Roddick's leg drive comes from the narrow stance, a deep knee bend and the push off from the balls of both feet.
For Roddick, this push with both feet is possible because of the narrow stance. Again, try it yourself right now. Stand up and narrow up your stance like Roddick. Push off upward and to the left. You'll feel it. With the narrow stance you can actually get a good push from the back feet. You'll feel that your feet leave the court at the same time.
Once we understand how Roddick is pushing, we get a possible clue why he picks up the front foot and moves it back. It's probably related to finding just the right spacing for that narrow stance. In addition to giving him a better base to push from, it's also conceivable that picking up the foot and then putting it down actually increases the loading in the muscles compared to the equivalent stationary position (as suggested to me by Scott Riewald, the head of sports science at USA Tennis High Performance.)
However it works, there is no doubt that Roddick gets massive leg drive. If you look at how high Andy gets in the air, and how far he lands inside the court, he's at the top or near the top in both dimensions compared to the other top servers.
The Role of Body Rotation
This close up reveals how Roddick gets as far into the air--and into the court--as any player.
When it comes to another major factor in the service motion, however, Andy's stance appears to be a limiting factor. This is body rotation-- the turn away from the ball in the wind-up and then the rotation of the body back the other way into the contact. Andy does have a discernable body turn, but it's nowhere near as much as Sampras or even Roger Federer.
This is due to the positioning of his feet in the stance. The narrow stance makes it impossible. Sampras and Federer are probably the two players with the greatest amount of body rotation. They both start with much more of an offset between the back and the front foot, and then turn away from the ball on the line of this stance. (To see my Sampras stance article, Click Here.) This gives them both more rotation forward into the hit.

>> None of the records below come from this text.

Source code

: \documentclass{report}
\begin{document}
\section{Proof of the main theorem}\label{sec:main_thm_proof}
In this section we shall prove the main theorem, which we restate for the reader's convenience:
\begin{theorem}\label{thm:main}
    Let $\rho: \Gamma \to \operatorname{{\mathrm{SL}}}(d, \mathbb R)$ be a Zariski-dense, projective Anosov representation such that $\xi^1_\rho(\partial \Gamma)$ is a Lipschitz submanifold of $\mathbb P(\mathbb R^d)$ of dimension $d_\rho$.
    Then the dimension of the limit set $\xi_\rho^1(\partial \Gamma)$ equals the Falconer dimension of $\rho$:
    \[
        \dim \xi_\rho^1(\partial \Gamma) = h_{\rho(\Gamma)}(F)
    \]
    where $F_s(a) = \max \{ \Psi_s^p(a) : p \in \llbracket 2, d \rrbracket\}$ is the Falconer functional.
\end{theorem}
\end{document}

But this rotational pattern away from and back to the ball takes time. The rhythm of Andy's serve is way too fast for that. This is due to his relatively low toss and fast wind-up. If we count the frames in the high speed video, it takes Andy less than a second to reach his maximum turn position away from the ball. By comparison, it takes Sampras about 1-1/2 seconds. From the turn it takes Pete another second to rotate back the other way and reach the contact. Andy goes from his turn position to the contact in two-thirds of that.